Poi, ci sono gli impianti temporaneamente chiusi, come il comprensorio di Argentera a Cuneo, in Piemonte, con gli impianti chiusi per la stagione 2019-2020 e le strutture che hanno superato il ciclo di vita tecnica dei 40 anni; quelli in località Rocca Rovereto, in Liguria, che funzionano solo in parte; a Col de Joux Saint Vincent, in Valle d’Aosta, l’impianto è sospeso per revisione e per carenza di neve.
Nelle Marche, a Frontignano – Ussita, le strutture sono ferme per danni causati dal sisma così come in Abruzzo, a Prato Selva e Prati di Tivo, Fano Adriano, dove gli impianti sono chiusi da anni a seguito del sisma ma anche per la mancanza di manutenzione straordinaria. In Sardegna gli impianti di Bruncuspina e S’Arena risultano al momento non operativi; in Sicilia, in località Piano Battaglia, gli impianti ammodernati nel 2009 con un cofinanziamento pubblico-privato sono al momento chiusi per problemi burocratici. Poi, ci sono le strutture finanziate con denaro pubblico, grandi stazioni in quota ma anche località sciistiche dove la neve artificiale è ormai la norma. Ad esempio nel Lazio, nonostante il forte calo delle presenze turistiche, la diminuzione delle precipitazioni nevose e i problemi economici, è stato nuovamente proposto un consistente progetto di rilancio degli impianti in località Terminillo. In Trentino Alto Adige, la Provincia autonoma di Trento ha deciso di finanziare con 4 milioni di euro il restyling del comprensorio sciistico Bolbeno – Borgo Lares situato a bassissima quota (567m – 663m).
In Toscana, il comprensorio dell’Abetone, sostenuto per molto tempo con almeno 1 milione di euro l’anno, è in forte sofferenza a causa della mancanza di neve (la Regione non ha messo a bilancio il consueto milione di euro di fondi destinati agli impianti). Tra gli esempi di finanziamenti regionali: la Regione Lombardia lo scorso giugno ha stanziato 9,4 milioni di euro per l’innevamento; la giunta regionale del Piemonte lo scorso luglio ha deliberato l’erogazione di 10 milioni di euro per l’innevamento programmato dei comprensori Via Lattea e Bardonecchia per le stagioni sciistiche 2019-2020, 2020-2021 e 2021-2022.
A questo si aggiungono i fondi destinati alle piccole e micro stazioni montane del resto della regione per la costruzione di bacini artificiali e il rifacimento di impianti di risalita, attingendo ai 24,5 milioni di euro stanziati dalla legge regionale 22 novembre 2017, n. 1.
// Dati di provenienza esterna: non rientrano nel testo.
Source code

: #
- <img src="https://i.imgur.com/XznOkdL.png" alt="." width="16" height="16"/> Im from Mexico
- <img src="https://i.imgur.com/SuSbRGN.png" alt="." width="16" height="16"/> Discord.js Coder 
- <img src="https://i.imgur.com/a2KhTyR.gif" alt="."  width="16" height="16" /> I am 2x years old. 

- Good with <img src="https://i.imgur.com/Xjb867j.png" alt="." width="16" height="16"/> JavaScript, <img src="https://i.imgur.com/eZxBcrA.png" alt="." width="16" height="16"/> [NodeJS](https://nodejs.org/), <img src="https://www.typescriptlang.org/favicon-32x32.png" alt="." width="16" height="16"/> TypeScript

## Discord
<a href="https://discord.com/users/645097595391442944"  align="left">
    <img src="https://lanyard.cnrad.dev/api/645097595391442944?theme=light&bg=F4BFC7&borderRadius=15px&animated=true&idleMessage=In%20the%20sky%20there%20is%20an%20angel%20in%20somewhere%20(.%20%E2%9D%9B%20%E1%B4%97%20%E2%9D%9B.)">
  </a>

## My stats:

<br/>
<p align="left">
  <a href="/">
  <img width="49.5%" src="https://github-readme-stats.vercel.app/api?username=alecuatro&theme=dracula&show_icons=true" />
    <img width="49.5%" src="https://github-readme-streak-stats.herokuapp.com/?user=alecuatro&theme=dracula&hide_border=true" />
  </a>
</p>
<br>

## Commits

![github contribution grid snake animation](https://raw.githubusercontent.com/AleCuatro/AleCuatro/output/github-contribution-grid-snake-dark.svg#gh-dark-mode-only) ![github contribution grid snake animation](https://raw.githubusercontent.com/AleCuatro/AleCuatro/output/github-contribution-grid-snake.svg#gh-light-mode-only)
Per fortuna, ci sono anche delle buone pratiche, esempi virtuosi di riconversione sostenibile. Il progetto Neve&Natura del Parco Nazionale delle Foreste Casentinesi, Monte Falterona e Campigna che prevede un ricco calendario di eventi tra cui ciaspolate, sleddog, visite al planetario del Parco, sagre; le attività messe in campo da Majambiente, società nata nel 1994 a Caramanico Terme, formata da un gruppo di guide locali che propongono escursioni, percorsi in e-bike e che gestiscono un centro di visita con un museo naturalistico ed archeologico, un museo della fauna, uffici informazioni dislocati in alcuni comuni della Valle dell’Orta, un’area faunistica, un giardino botanico ed una foresteria scientifica con 25 posti letto.
Caldirola, in provincia di Alessandria, Alta Val Curone, oggi grazie alla mountain-bike sta rivivendo una stagione d’oro, come accadeva negli anni ’60 quando era una rinomata località sciistica; in Valle d’Aosta, i comuni di Etroubles, Saint-Oyen e Saint-Rhémy-en Bosses, nella valle del Gran San Bernardo, hanno scelto di non rinnovare gli impianti di risalita a bassa quota e di puntare invece su un’offerta turistica centrata sulla natura e la cultura.